▶ [Information]:

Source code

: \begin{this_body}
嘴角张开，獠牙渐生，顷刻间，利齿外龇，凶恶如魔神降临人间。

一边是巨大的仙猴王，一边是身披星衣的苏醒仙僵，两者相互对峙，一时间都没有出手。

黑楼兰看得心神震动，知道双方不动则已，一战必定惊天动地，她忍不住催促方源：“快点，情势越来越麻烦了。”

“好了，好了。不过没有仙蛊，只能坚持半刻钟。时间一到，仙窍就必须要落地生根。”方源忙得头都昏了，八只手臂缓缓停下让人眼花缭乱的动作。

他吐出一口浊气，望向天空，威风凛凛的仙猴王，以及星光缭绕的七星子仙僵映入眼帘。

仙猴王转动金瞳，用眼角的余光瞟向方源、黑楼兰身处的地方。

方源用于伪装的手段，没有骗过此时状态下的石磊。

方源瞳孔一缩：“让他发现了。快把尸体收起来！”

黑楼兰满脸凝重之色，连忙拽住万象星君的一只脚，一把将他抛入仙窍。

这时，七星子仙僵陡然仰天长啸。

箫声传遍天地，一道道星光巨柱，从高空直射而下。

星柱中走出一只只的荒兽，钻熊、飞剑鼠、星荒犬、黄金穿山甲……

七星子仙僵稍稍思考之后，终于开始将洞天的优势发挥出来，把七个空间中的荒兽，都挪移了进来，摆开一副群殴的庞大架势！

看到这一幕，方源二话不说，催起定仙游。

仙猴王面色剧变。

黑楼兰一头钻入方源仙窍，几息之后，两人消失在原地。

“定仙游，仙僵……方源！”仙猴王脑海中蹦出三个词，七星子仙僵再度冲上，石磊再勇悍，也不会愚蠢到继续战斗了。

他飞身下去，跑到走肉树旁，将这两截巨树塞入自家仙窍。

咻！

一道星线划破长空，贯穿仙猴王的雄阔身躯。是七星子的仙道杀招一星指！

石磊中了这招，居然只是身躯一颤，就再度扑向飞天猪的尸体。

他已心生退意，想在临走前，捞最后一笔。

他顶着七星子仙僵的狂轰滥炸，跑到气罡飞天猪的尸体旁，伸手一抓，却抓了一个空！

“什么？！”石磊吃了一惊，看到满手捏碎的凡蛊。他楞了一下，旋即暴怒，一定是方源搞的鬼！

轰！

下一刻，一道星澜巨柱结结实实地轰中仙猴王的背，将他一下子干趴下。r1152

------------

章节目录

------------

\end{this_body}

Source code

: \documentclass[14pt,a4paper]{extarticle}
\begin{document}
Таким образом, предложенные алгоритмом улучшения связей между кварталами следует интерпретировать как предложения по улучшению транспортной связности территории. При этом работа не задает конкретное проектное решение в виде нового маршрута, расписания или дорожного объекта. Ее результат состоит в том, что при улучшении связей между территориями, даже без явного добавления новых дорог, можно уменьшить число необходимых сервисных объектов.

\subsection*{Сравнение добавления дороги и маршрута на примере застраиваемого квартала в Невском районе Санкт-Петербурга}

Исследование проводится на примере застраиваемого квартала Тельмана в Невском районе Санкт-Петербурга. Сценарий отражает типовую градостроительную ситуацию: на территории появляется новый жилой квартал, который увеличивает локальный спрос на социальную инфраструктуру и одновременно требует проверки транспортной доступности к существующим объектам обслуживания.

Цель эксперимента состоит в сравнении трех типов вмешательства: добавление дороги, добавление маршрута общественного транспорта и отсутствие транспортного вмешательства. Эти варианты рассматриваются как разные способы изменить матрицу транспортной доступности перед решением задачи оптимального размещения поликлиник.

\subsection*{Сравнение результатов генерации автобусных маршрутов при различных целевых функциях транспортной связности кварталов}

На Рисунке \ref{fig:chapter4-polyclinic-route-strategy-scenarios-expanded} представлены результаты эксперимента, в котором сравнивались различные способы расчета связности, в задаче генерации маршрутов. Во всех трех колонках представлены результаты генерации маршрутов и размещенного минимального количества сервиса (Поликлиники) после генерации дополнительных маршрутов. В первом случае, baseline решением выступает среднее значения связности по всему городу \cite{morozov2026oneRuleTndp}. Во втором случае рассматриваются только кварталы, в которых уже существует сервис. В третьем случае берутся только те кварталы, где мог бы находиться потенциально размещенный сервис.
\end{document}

▶ [Instructions to follow]: Starting at the first line of the material above, reproduce each line exactly up to and including the line with "добавления дороги и".

▶ [Response area]:
Source code

: \begin{this_body}
嘴角张开，獠牙渐生，顷刻间，利齿外龇，凶恶如魔神降临人间。

一边是巨大的仙猴王，一边是身披星衣的苏醒仙僵，两者相互对峙，一时间都没有出手。

黑楼兰看得心神震动，知道双方不动则已，一战必定惊天动地，她忍不住催促方源：“快点，情势越来越麻烦了。”

“好了，好了。不过没有仙蛊，只能坚持半刻钟。时间一到，仙窍就必须要落地生根。”方源忙得头都昏了，八只手臂缓缓停下让人眼花缭乱的动作。

他吐出一口浊气，望向天空，威风凛凛的仙猴王，以及星光缭绕的七星子仙僵映入眼帘。

仙猴王转动金瞳，用眼角的余光瞟向方源、黑楼兰身处的地方。

方源用于伪装的手段，没有骗过此时状态下的石磊。

方源瞳孔一缩：“让他发现了。快把尸体收起来！”

黑楼兰满脸凝重之色，连忙拽住万象星君的一只脚，一把将他抛入仙窍。

这时，七星子仙僵陡然仰天长啸。

箫声传遍天地，一道道星光巨柱，从高空直射而下。

星柱中走出一只只的荒兽，钻熊、飞剑鼠、星荒犬、黄金穿山甲……

七星子仙僵稍稍思考之后，终于开始将洞天的优势发挥出来，把七个空间中的荒兽，都挪移了进来，摆开一副群殴的庞大架势！

看到这一幕，方源二话不说，催起定仙游。

仙猴王面色剧变。

黑楼兰一头钻入方源仙窍，几息之后，两人消失在原地。

“定仙游，仙僵……方源！”仙猴王脑海中蹦出三个词，七星子仙僵再度冲上，石磊再勇悍，也不会愚蠢到继续战斗了。

他飞身下去，跑到走肉树旁，将这两截巨树塞入自家仙窍。

咻！

一道星线划破长空，贯穿仙猴王的雄阔身躯。是七星子的仙道杀招一星指！

石磊中了这招，居然只是身躯一颤，就再度扑向飞天猪的尸体。

他已心生退意，想在临走前，捞最后一笔。

他顶着七星子仙僵的狂轰滥炸，跑到气罡飞天猪的尸体旁，伸手一抓，却抓了一个空！

“什么？！”石磊吃了一惊，看到满手捏碎的凡蛊。他楞了一下，旋即暴怒，一定是方源搞的鬼！

轰！

下一刻，一道星澜巨柱结结实实地轰中仙猴王的背，将他一下子干趴下。r1152

------------

章节目录

------------

\end{this_body}

Source code

: \documentclass[14pt,a4paper]{extarticle}
\begin{document}
Таким образом, предложенные алгоритмом улучшения связей между кварталами следует интерпретировать как предложения по улучшению транспортной связности территории. При этом работа не задает конкретное проектное решение в виде нового маршрута, расписания или дорожного объекта. Ее результат состоит в том, что при улучшении связей между территориями, даже без явного добавления новых дорог, можно уменьшить число необходимых сервисных объектов.

\subsection*{Сравнение добавления дороги и маршрута на примере застраиваемого квартала в Невском районе Санкт-Петербурга}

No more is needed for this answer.